Dentro questo contesto, il "maschio performativo" appare a molti come qualcuno che "si sforza troppo" di sembrare sincero: il taccuino Moleskine e il romanzo di nicchia in borsa rischiano di apparire segni di consumo più che di valori profondi. La filosofia e la sociologia ricordano però che ogni genere è, per definizione, una performance. Judith Butler, filosofa statunitense tra le voci più influenti al mondo negli studi di genere, ne ha parlato come di qualcosa che "si fa" attraverso azioni ripetute; i sociologi Candace West e Don Zimmerman parlano di "doing gender", il lavoro quotidiano con cui comunichiamo che siamo uomini o donne.
In questa ottica, il disagio o la sensazione di "falsità" di fronte ai nuovi codici maschili non nasce tanto da una finzione individuale, quanto dal fatto che ogni forma di genere è costantemente messa in scena e sorvegliata, e appare sempre un po' goffa prima di diventare "naturale". La derisione del "maschio performativo" finisce così per funzionare come un dispositivo di controllo: è un modo per tenere i ragazzi dentro il "man box", i confini ristretti della virilità socialmente accettabile.
Diversi studi mostrano che, dalla scuola al lavoro, gli uomini vengono giudicati più duramente delle donne quando escono dagli schemi di genere tradizionali. Il messaggio implicito è chiaro: si può essere vulnerabili o sensibili fino a un certo punto, ma senza esagerare. Nel contesto post-#MeToo, molti studiosi avvertono anche il rischio che queste nuove estetiche maschili non scalfiscano davvero i privilegi di genere.
Sociologi come Tristan Bridges e C.J. Pascoe parlano di "maschilità ibrida": uomini privilegiati che adottano linguaggi progressisti o estetiche considerate queer per consolidare, più che mettere in discussione, il proprio status. Secondo un'analisi dei contenuti TikTok più popolari tra i creatori maschi fatta da Jordan Foster e Jayne Baker chi gioca con i confini del genere attraverso la moda e la messa in scena finisce spesso per ribadire modelli di desiderabilità eterosessuale, corpi muscolari e norme di "bianchezza".
Molte critiche rivolte ai "performative men" insistono proprio su questo punto: usare il vocabolario del femminismo o della psicoterapia - parlare di consenso, vulnerabilità, salute mentale - senza modificare realmente il modo di condividere spazi, potere e attenzione con le donne o con soggetti marginalizzati.
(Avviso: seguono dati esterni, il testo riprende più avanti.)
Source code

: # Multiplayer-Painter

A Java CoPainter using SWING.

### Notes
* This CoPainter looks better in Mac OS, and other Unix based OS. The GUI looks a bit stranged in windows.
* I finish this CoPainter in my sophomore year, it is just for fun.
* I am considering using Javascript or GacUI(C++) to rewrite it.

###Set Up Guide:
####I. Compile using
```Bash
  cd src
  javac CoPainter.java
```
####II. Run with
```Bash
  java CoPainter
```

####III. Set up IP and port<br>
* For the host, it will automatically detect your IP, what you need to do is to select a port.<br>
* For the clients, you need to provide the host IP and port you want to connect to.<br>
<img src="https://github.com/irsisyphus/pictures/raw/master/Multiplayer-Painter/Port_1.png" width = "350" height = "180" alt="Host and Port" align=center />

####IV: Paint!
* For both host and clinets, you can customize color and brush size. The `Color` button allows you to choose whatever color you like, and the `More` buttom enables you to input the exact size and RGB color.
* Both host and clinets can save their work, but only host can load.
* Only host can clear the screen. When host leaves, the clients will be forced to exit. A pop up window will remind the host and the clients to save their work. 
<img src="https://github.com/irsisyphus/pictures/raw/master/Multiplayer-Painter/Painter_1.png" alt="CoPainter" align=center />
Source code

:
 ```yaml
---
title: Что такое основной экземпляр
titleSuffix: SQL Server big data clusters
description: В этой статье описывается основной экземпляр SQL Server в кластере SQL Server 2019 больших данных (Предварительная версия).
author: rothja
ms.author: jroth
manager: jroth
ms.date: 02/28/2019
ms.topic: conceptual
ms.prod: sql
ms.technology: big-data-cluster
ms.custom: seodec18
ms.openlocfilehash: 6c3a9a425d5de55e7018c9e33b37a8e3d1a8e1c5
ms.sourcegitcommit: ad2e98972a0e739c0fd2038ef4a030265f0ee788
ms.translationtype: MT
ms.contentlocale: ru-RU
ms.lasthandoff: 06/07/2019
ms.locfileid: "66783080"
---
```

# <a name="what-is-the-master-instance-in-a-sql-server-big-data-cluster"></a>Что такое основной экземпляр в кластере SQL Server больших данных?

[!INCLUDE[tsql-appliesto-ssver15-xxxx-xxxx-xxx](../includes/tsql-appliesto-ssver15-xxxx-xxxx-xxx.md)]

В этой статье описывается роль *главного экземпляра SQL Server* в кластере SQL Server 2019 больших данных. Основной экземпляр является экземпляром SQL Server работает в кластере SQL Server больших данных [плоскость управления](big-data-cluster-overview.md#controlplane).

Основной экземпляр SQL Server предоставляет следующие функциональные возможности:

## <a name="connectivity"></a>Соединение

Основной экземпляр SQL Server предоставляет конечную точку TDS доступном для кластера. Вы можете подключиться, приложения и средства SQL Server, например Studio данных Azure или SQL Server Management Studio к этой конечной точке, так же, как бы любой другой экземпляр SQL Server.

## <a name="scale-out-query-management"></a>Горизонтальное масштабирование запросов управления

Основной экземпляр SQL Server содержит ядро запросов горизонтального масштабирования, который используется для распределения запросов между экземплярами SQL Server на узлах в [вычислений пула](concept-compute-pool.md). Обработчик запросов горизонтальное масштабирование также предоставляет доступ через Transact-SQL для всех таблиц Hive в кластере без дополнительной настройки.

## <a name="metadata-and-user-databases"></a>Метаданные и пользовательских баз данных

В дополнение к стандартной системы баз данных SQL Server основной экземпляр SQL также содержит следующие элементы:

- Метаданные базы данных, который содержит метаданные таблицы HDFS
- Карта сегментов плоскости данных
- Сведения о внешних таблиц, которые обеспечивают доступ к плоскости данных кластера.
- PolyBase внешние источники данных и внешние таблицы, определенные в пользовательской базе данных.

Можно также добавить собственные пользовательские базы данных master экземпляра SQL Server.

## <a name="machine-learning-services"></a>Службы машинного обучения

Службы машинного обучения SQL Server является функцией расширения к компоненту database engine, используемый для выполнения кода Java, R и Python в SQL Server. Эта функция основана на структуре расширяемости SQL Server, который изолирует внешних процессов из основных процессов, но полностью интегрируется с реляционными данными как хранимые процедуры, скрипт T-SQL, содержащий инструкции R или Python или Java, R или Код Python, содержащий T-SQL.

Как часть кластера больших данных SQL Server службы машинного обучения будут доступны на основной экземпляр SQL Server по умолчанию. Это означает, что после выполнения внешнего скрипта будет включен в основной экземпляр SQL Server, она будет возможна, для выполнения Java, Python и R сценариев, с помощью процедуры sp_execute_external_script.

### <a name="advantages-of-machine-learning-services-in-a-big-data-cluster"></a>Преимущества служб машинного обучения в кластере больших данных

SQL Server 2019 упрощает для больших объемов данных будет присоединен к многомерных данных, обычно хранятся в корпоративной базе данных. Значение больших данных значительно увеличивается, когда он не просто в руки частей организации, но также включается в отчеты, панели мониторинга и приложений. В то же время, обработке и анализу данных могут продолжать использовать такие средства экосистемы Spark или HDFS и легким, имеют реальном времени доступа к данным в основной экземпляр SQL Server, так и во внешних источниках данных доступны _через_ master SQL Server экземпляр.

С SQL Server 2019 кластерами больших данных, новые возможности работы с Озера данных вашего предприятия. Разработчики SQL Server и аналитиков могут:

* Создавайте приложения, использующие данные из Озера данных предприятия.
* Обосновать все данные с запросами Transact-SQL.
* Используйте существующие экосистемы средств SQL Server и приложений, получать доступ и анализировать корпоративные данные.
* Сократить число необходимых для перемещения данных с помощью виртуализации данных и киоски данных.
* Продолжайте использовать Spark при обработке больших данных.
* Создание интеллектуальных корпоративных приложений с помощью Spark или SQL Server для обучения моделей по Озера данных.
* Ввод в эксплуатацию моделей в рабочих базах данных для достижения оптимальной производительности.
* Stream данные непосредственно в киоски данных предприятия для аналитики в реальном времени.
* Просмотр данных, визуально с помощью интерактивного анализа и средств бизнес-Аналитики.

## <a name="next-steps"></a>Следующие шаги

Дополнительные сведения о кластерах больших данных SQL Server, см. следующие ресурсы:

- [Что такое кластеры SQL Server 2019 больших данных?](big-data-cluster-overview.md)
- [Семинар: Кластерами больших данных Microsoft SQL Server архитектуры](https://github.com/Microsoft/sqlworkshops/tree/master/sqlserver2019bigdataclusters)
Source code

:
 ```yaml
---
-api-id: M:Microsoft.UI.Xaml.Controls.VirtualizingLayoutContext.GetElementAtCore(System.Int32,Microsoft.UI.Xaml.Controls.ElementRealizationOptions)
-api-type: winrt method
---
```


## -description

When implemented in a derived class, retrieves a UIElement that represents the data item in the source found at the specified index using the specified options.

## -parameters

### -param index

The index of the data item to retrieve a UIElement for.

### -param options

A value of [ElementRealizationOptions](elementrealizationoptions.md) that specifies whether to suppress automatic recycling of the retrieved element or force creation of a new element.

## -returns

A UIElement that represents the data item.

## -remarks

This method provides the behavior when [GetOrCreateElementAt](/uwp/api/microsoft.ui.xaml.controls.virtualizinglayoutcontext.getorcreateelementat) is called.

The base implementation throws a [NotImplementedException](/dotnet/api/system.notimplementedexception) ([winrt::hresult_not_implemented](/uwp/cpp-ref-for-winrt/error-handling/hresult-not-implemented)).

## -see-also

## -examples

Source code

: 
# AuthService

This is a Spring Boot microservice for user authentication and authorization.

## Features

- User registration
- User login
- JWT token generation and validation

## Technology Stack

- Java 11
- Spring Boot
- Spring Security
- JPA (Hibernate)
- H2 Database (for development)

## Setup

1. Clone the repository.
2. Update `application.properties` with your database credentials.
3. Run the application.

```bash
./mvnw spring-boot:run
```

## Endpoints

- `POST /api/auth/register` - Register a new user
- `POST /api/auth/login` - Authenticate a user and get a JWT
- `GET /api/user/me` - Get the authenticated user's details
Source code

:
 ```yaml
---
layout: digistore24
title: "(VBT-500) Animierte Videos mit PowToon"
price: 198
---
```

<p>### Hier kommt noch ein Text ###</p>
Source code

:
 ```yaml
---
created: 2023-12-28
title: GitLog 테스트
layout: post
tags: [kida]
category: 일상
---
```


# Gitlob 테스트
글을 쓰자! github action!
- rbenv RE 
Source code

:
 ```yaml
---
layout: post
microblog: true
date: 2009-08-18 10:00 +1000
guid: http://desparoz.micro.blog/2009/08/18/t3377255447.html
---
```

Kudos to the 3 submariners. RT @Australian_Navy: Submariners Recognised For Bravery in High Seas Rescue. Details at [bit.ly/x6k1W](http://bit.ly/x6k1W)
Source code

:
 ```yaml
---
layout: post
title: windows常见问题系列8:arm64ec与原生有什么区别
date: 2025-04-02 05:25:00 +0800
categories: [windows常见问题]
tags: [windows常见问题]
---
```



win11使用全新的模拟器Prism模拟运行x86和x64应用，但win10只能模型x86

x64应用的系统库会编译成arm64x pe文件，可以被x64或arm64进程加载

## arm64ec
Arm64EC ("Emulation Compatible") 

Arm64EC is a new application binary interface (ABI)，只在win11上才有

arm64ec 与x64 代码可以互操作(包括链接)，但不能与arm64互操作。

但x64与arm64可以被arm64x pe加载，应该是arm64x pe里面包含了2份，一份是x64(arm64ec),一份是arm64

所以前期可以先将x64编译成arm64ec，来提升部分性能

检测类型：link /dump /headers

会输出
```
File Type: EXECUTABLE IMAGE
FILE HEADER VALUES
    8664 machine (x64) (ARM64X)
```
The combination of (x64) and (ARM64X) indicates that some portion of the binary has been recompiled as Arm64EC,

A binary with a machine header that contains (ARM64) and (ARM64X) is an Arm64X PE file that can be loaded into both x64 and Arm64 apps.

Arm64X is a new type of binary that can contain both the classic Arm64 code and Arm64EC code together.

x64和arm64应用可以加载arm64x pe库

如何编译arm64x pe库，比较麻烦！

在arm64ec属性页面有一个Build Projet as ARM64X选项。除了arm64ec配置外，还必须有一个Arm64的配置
Altri ricercatori, come la sociologa Francine Deutsch, invitano pero' a non sottovalutare questi piccoli esperimenti.
Nella sua teoria dell'"undoing gender" sostiene che il cambiamento passa spesso da atti parziali e imperfetti: imitare, provare, giocare con i ruoli resta un modo fondamentale per immaginare altri modi di essere uomini e donne. Alcuni studi sulle politiche giovanili e sulla deradicalizzazione online suggeriscono anzi che hobby creativi e pratiche espressive possano contribuire a ridurre isolamento e vulnerabilità ai contenuti estremisti, un problema che riguarda in particolare molti giovani maschi.
Resta aperta la domanda se questi gesti possano tradursi in trasformazioni durature. In un ecosistema dominato dall'esibizione social e in una società dove il dominio maschile appare ancora resistente, non è semplice riconoscere cosa sia davvero cambiamento e cosa sia solo rebranding. Un segnale interessante è che molti creator maschi scelgono di non difendersi ma di "entrare nella battuta", usando la parodia per esplorare l'idea di un uomo più sensibile e meno aggressivo.
Il fenomeno del "maschio performativo" finisce così per riflettere anche le contraddizioni collettive: si chiede agli uomini di cambiare, ma li si critica quando lo fanno; si invoca autenticità ma si consuma performance; si pretende vulnerabilità, salvo poi respingerla quando appare troppo studiata. Se questa sperimentazione porterà a una revisione profonda della maschilità o resterà soltanto l'ennesimo trend virale, è tutto da vedere.